For those of us of a certain age, there was a sense of dejà vu about Chrysler Group LLC repaying its government loans yesterday.

Wasn't it just the other day that then-CEO Lee Iacocca stood on stage, grinning broadly as he presented a huge signed check to pay off the last of the federal loan guarantees to Chrysler? Actually, that was 1983.

This time, CEO Sergio Marchionne took the bows. He used modern wire transfers to make Chrysler's payments of $5.9 billion to Washington and $1.7 billion to the Canadian government.

"We made a commitment to repay the U.S. and Canadian taxpayers in full, and today we made good on that promise," Mr. Marchionne said, in words uncannily similar to Mr. Iacocca's years ago.

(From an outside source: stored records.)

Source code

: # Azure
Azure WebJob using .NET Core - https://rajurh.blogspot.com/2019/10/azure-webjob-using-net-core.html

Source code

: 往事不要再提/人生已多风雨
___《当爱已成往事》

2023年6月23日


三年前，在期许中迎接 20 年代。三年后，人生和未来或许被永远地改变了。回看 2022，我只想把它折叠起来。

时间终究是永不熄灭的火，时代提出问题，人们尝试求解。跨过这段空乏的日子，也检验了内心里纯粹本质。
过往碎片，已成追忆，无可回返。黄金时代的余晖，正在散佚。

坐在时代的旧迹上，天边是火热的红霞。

Back then, they were loan guarantees, not loans, and the amounts were much smaller. Once again, though, a U.S. automaker given up for dead has been revived. Given Chrysler's broad presence in Toledo, that outcome is especially vital to this region.

In the quarter-century between its financial crises, Chrysler returned to its wasteful old-Detroit ways. Its acquisition by the German automaker Daimler in the 1990s proved disastrous.

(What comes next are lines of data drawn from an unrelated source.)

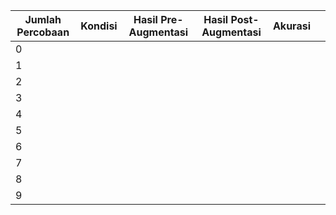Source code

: | Jumlah Percobaan | Kondisi | Hasil Pre-Augmentasi | Hasil Post-Augmentasi | Akurasi |     |
| ---------------- | ------- | -------------------- | --------------------- | ------- | --- |
| 0                |         |                      |                       |         |     |
| 1                |         |                      |                       |         |     |
| 2                |         |                      |                       |         |     |
| 3                |         |                      |                       |         |     |
| 4                |         |                      |                       |         |     |
| 5                |         |                      |                       |         |     |
| 6                |         |                      |                       |         |     |
| 7                |         |                      |                       |         |     |
| 8                |         |                      |                       |         |     |
| 9                |         |                      |                       |         |     |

This decade, the company fell into the lap of a venture-capital outfit that seemed to know nothing about the car business. Then, after a near-death experience and a carefully designed bankruptcy, Chrysler was rescued by the U.S. government and the Italian automaker Fiat.

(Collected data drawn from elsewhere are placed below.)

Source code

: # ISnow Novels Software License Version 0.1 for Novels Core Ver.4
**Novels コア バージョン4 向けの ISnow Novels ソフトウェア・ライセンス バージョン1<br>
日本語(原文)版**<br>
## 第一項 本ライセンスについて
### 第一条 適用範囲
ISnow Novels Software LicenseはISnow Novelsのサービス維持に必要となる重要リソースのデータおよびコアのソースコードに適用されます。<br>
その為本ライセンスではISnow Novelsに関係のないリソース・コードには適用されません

For Toledo, a stable core corporation can be nothing but good news for Jeep. The outcome also is a tribute to President Obama, who insisted on bailing out Chrysler and General Motors when a chorus of Republican voices insisted that Detroit's "dinosaurs" be allowed to die.

As former Ohio Gov. Ted Strickland noted yesterday: "Anyone who says President Obama's decision to help the auto industry out is anything short of a success is crazy."

That doesn't mean that the good old days are back, or there's nothing but smooth sailing ahead. Chrysler is really not an independent company any longer, but virtually a division of Fiat.

The Italian automaker is slated to become majority owner of Chrysler before year's end -- a share that could rise to 76 percent. Mr. Marchionne saved Fiat seven years ago, before transforming a company that was once a joke into a powerhouse capable of rescuing Chrysler.

No man lasts forever, though, and neither do most corporations. Chrysler and Fiat both look relatively good now, after years of downsizing. Both offer some hot new vehicles. They also seem to have a healthy sense of perspective; they are never going to be Toyota or GM, and they aren't trying to be.

The real test, however, will be whether Chrysler and Fiat are still around a decade from now, when Mr. Marchionne may be gone, and global competition is likely to be keener then ever.

For now, it is satisfyingly clear that reports of Chrysler's demise were, once again, premature. Toledoans should hope this will be a continuing trend.